> **Exercise description**
Whenever a line in the data holds the string "title", pull that line out.

Records from a dataset:

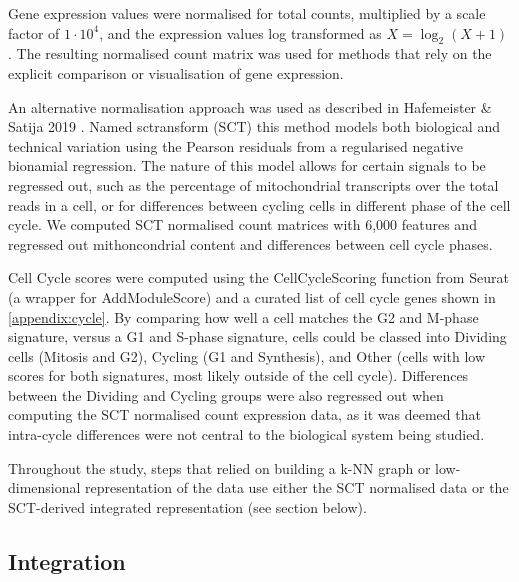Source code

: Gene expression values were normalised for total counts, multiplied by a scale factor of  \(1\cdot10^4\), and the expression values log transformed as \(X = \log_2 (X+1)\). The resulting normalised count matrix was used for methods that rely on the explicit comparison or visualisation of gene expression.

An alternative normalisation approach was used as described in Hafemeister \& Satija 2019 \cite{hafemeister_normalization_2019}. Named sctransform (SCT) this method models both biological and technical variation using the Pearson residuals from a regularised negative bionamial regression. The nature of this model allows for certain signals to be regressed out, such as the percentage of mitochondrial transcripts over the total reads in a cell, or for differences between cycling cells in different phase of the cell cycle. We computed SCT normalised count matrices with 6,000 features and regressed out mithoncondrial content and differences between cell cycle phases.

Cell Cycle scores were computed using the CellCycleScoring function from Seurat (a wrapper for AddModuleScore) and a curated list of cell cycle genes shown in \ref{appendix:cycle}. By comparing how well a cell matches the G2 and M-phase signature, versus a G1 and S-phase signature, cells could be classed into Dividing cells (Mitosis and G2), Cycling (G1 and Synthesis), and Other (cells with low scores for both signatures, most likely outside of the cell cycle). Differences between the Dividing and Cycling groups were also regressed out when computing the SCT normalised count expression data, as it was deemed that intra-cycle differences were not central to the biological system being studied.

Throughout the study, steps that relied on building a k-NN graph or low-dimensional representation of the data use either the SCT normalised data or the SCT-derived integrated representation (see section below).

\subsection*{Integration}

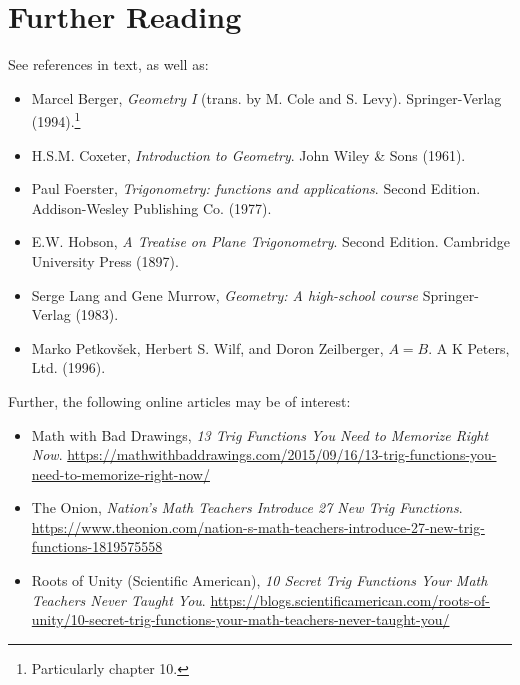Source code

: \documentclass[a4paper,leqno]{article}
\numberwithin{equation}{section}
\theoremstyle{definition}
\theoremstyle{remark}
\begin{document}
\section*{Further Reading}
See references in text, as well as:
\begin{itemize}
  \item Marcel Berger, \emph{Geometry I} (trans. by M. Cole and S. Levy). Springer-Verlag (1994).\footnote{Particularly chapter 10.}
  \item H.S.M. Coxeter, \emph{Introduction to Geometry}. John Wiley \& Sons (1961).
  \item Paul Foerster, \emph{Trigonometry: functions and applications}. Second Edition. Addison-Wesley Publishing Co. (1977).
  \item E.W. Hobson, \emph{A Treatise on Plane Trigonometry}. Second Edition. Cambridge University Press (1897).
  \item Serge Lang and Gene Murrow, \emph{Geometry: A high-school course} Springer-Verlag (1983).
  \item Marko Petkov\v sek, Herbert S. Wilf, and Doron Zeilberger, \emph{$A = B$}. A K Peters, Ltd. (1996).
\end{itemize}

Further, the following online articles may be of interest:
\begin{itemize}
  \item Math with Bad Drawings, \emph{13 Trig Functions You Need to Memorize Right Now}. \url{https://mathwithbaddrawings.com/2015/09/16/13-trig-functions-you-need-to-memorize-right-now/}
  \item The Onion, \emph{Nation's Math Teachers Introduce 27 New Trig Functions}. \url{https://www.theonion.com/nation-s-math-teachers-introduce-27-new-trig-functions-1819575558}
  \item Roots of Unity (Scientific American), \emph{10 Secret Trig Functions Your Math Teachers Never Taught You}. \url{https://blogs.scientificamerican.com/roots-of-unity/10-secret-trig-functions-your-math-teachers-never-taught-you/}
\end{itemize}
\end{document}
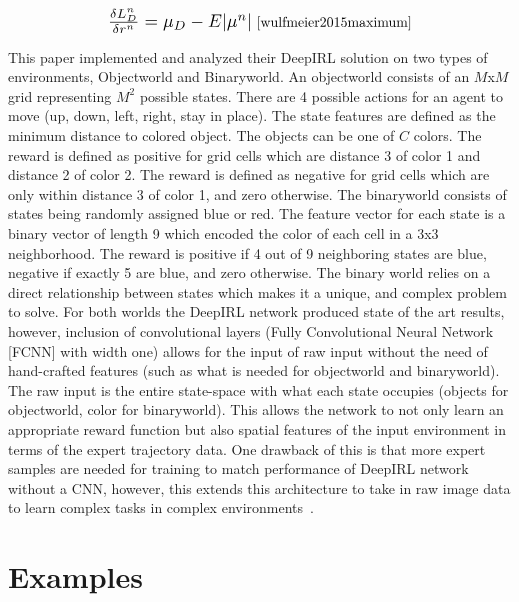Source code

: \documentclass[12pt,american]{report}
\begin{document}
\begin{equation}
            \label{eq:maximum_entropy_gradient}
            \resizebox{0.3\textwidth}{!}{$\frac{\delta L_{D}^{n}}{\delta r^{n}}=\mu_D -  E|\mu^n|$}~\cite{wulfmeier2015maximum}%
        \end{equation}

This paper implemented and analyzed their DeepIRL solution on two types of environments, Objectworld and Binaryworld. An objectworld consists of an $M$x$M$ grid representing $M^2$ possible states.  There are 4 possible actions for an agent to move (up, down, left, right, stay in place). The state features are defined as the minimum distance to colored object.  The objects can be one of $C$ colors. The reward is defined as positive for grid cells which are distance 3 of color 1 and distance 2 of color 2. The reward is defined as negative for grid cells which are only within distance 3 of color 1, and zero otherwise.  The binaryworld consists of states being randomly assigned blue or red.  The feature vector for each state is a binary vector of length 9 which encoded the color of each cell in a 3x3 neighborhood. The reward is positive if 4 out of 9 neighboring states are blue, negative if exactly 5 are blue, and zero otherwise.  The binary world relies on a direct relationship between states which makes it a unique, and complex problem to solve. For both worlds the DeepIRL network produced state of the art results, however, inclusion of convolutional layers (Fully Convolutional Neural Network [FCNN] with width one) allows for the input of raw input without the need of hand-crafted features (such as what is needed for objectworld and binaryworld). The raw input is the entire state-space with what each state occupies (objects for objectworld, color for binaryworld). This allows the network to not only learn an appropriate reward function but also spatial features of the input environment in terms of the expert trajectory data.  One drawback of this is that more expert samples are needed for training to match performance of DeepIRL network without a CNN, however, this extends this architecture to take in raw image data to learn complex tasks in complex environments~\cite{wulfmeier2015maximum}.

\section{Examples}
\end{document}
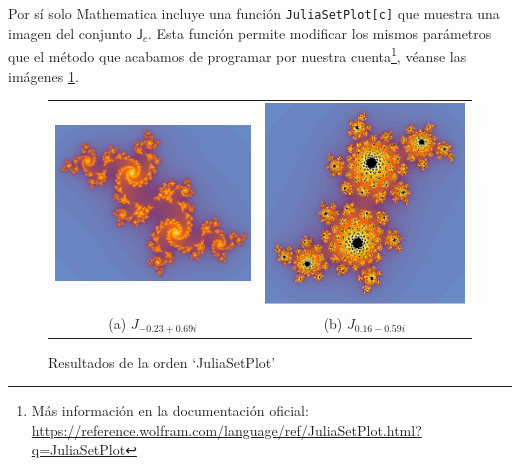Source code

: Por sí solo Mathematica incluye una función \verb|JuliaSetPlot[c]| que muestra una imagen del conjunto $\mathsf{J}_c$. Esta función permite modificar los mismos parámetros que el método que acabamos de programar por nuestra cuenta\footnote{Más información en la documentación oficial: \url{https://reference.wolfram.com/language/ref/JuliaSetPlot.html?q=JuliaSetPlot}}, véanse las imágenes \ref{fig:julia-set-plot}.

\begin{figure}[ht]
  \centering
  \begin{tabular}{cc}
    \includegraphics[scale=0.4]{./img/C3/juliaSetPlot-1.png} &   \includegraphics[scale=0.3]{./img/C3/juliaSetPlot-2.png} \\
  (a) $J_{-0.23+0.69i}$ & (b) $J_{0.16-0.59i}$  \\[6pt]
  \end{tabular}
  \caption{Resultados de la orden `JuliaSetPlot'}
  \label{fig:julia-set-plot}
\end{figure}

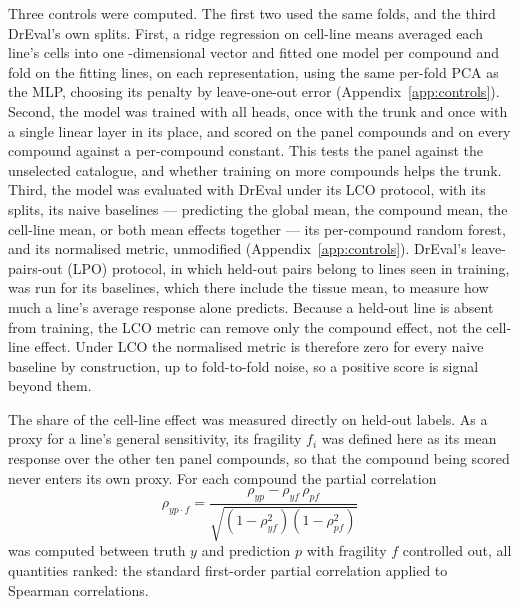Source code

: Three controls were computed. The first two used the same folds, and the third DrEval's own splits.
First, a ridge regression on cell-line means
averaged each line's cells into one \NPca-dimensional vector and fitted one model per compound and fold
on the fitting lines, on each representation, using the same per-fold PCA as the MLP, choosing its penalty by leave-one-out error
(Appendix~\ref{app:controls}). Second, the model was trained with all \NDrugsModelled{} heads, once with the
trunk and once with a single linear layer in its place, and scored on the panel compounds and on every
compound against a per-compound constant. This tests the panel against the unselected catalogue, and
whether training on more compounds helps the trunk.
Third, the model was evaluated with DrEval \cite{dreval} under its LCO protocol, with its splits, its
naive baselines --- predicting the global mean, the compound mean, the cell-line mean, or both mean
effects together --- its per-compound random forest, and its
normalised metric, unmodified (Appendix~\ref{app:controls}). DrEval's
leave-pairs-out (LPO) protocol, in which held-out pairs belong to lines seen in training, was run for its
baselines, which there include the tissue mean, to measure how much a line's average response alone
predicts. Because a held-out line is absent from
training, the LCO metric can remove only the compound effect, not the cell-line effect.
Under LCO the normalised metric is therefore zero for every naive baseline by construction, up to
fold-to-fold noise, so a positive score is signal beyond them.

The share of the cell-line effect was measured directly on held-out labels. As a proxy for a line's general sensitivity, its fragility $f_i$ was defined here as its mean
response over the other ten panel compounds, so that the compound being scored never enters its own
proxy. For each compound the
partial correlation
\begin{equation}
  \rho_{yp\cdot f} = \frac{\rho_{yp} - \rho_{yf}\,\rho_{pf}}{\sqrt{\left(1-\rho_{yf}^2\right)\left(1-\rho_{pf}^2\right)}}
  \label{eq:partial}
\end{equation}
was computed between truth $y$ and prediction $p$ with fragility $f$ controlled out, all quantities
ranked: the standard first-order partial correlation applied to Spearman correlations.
...
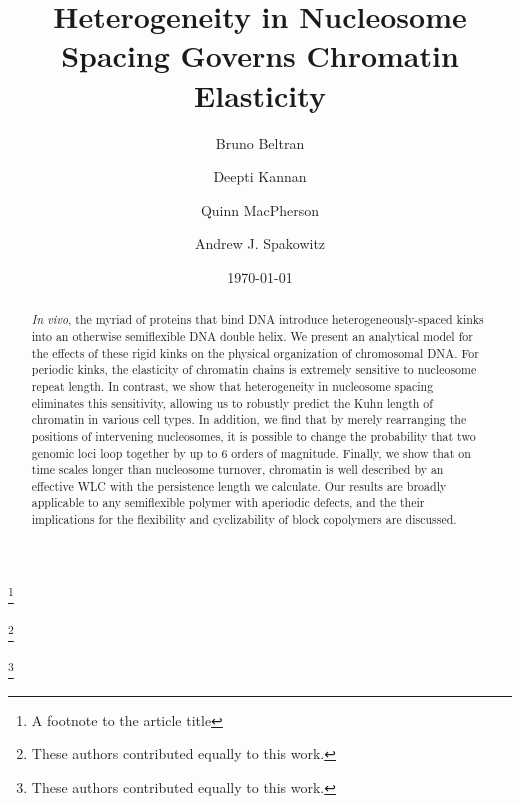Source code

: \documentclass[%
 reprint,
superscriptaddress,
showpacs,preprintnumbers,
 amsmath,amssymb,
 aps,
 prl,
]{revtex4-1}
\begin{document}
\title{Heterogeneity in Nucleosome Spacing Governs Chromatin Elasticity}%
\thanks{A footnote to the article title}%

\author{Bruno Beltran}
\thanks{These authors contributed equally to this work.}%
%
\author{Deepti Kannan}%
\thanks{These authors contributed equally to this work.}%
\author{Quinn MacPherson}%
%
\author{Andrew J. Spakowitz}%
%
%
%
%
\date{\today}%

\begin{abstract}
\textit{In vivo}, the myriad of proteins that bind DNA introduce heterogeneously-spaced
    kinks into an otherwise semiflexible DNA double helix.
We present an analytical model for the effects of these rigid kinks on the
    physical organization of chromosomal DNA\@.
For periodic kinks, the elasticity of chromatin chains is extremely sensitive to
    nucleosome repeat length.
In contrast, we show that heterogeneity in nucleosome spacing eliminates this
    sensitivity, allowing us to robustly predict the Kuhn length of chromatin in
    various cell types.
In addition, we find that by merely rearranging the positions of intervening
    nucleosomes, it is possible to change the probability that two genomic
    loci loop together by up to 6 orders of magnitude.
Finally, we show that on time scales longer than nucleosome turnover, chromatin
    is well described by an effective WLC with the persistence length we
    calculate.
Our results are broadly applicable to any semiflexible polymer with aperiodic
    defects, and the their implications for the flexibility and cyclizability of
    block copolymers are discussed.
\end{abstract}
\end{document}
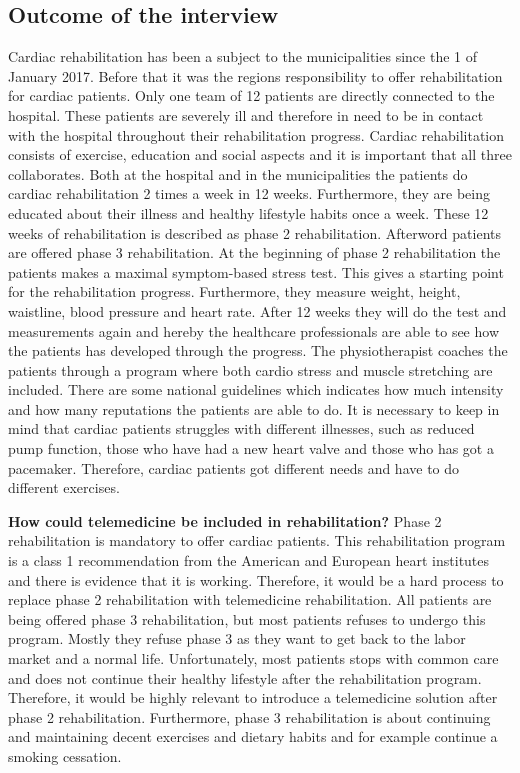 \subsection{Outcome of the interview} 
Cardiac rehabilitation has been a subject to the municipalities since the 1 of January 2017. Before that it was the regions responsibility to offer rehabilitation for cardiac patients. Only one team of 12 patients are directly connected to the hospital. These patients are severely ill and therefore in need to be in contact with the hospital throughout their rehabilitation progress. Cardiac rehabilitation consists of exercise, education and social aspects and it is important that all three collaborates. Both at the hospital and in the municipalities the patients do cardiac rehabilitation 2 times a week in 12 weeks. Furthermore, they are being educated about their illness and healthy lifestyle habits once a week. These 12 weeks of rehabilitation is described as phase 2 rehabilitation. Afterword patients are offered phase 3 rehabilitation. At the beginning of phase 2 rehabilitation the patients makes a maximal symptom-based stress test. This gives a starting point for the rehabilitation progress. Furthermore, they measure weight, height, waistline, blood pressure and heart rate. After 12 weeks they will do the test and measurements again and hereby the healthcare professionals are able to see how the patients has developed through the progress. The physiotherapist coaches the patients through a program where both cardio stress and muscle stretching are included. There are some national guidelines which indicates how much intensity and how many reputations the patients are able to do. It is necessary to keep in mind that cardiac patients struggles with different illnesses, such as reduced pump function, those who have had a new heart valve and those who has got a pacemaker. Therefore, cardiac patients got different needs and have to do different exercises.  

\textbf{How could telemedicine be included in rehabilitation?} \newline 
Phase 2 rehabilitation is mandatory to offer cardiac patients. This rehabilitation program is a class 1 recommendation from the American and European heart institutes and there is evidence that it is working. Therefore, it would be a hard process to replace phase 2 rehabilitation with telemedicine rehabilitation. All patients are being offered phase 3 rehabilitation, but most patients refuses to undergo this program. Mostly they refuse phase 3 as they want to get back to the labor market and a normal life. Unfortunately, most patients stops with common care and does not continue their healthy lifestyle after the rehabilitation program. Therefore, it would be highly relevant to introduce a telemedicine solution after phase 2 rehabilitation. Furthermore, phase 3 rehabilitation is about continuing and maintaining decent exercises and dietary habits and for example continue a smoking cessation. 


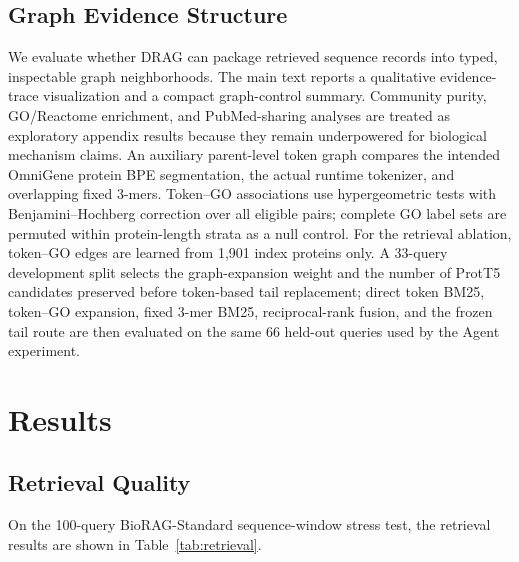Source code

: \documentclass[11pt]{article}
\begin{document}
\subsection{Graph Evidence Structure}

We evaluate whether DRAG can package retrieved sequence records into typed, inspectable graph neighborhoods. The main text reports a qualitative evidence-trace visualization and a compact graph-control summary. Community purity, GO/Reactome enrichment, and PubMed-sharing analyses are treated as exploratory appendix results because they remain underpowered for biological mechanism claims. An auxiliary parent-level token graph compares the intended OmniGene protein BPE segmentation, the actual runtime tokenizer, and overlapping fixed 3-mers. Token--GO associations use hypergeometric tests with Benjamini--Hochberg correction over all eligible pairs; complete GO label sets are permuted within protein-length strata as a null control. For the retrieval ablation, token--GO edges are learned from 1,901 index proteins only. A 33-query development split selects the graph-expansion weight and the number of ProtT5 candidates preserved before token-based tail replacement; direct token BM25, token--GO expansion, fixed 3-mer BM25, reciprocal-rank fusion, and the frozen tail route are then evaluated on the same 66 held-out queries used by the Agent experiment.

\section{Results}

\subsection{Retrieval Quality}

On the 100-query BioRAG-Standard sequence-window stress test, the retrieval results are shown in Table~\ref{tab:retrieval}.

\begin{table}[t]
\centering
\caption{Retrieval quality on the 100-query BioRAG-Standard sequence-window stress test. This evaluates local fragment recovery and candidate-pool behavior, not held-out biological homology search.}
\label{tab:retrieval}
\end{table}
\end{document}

> **Answer to this problem**
\title{Heterogeneity in Nucleosome Spacing Governs Chromatin Elasticity}%
\thanks{A footnote to the article title}%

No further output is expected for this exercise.